Betty White — and plenty of her furry friends — are the stars of 50-year-old ‘Pet Set’ series
White and her husband, the late game show host Allen Ludden, produced the 39-episode series (originally titled “The Pet Set”) that aired in syndication in 1971 and was released Tuesday on DVD and streaming and digital platforms.
LOS ANGELES — On a TV show Betty White hosted 50 years ago, the perpetual charmer flirts with James Brolin, teases Della Reese and trades quips with Carol Burnett.
But White appears most delighted in the company of the real stars of “Betty White’s Pet Set,” among them elephants, lions and snakes. And dogs, lots of dogs.
“All I can say is, Charlie Brown is right: Happiness is a warm puppy,” a beaming White says in one episode, cuddling a pair of tiny brown pooches as she quotes the Peanuts comic strip character.
She and her husband, the late game show host Allen Ludden, produced the 39-episode series (originally titled “The Pet Set”) that aired in syndication in 1971 and was released Tuesday on DVD and streaming and digital platforms after a laborious restoration process.
Making the show was strictly a labor of love for the Emmy-winning star of “The Golden Girls” and “The Mary Tyler Moore Show” who, at the age of 99, has retained her affection and compassion for animals.
“When Allen and I started our own production company so many years ago, the one show I wanted to do was ‘The Pet Set,’” White told The Associated Press. “Allen’s offices were the most exciting in the building because we were the only show pre-screening guests who were furry and four-legged.”
“What a time!
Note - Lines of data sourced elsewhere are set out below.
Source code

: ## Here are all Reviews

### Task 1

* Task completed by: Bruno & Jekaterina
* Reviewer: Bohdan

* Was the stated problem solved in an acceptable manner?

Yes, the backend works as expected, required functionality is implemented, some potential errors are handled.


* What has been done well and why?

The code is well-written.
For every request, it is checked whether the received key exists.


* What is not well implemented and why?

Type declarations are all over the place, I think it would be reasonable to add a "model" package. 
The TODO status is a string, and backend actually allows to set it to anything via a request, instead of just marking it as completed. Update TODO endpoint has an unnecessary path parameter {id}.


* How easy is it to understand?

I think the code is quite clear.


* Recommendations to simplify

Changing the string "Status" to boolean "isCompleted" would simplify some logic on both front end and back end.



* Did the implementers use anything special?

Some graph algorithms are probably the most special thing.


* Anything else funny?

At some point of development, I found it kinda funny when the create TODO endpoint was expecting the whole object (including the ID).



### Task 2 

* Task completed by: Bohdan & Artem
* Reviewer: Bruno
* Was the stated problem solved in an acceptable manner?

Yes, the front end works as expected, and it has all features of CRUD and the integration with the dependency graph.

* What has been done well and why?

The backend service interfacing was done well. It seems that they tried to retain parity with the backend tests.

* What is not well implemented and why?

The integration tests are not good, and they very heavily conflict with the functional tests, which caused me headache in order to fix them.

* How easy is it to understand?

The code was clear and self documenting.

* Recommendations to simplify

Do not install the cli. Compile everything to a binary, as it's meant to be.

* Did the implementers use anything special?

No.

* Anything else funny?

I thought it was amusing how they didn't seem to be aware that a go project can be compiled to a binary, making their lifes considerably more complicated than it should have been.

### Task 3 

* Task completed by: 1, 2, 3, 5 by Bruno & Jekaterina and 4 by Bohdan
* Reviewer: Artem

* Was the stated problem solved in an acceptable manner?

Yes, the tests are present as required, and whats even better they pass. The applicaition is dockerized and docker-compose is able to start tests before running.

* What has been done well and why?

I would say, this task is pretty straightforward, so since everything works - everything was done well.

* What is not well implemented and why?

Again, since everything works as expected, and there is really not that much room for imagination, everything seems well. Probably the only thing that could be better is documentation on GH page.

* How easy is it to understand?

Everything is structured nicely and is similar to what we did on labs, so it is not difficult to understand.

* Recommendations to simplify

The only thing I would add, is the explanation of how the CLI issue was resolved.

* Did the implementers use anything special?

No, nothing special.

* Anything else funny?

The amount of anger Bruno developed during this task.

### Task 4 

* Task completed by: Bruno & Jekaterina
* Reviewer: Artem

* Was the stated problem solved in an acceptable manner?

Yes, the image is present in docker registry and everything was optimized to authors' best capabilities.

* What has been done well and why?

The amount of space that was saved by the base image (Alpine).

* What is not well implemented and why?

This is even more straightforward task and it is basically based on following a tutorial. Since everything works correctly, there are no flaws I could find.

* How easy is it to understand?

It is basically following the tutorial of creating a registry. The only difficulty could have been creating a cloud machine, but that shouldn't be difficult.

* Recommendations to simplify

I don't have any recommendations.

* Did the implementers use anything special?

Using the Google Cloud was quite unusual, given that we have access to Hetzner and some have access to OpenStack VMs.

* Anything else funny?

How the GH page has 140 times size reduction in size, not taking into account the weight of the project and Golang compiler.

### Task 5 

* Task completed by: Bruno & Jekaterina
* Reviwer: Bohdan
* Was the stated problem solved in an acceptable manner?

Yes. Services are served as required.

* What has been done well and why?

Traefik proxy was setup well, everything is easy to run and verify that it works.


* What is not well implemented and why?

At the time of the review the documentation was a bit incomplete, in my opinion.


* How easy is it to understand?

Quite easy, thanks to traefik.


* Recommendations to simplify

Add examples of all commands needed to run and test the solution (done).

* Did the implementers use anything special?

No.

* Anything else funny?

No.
It remains one of my favorite shows even 50 years later,” White said in a statement.
White, a longtime advocate for animal well-being and conservation, reveled in doing a show with her husband and friends that focused on her passion for animals, said TV producer and distributor Darren Wadyko, whose company shepherded the re-release.
Her celebrity pals were invited to bring their pets and get the chance to meet wild animals — sometimes to the guest’s dismay. Reese (“Touched By An Angel”) looked askance at White when she tried to coax her closer to a leopard, and Jim Nabors (“Gomer Pyle”) did likewise when a snake was involved.
Burnett initially hesitated when called on for the messy task of bottle-feeding a baby elephant, but then the formula and the quips flow. “These Playtex Nursers, you can’t beat ‘em,” she says.
White, however, was fearless, especially in encounters filmed at a Southern California training compound that provided animals for TV and movies. At one point, she’s seen snuggling with a 500-pound lion.
Other guests include Doris Day, Mary Tyler Moore, Burt Reynolds, Michael Landon and game show host Peter Marshall, who was interviewed for a documentary about the series that’s part of the DVD set.
“It’s fun to look back that many years, and how pretty we all were,” Marshall said with a laugh.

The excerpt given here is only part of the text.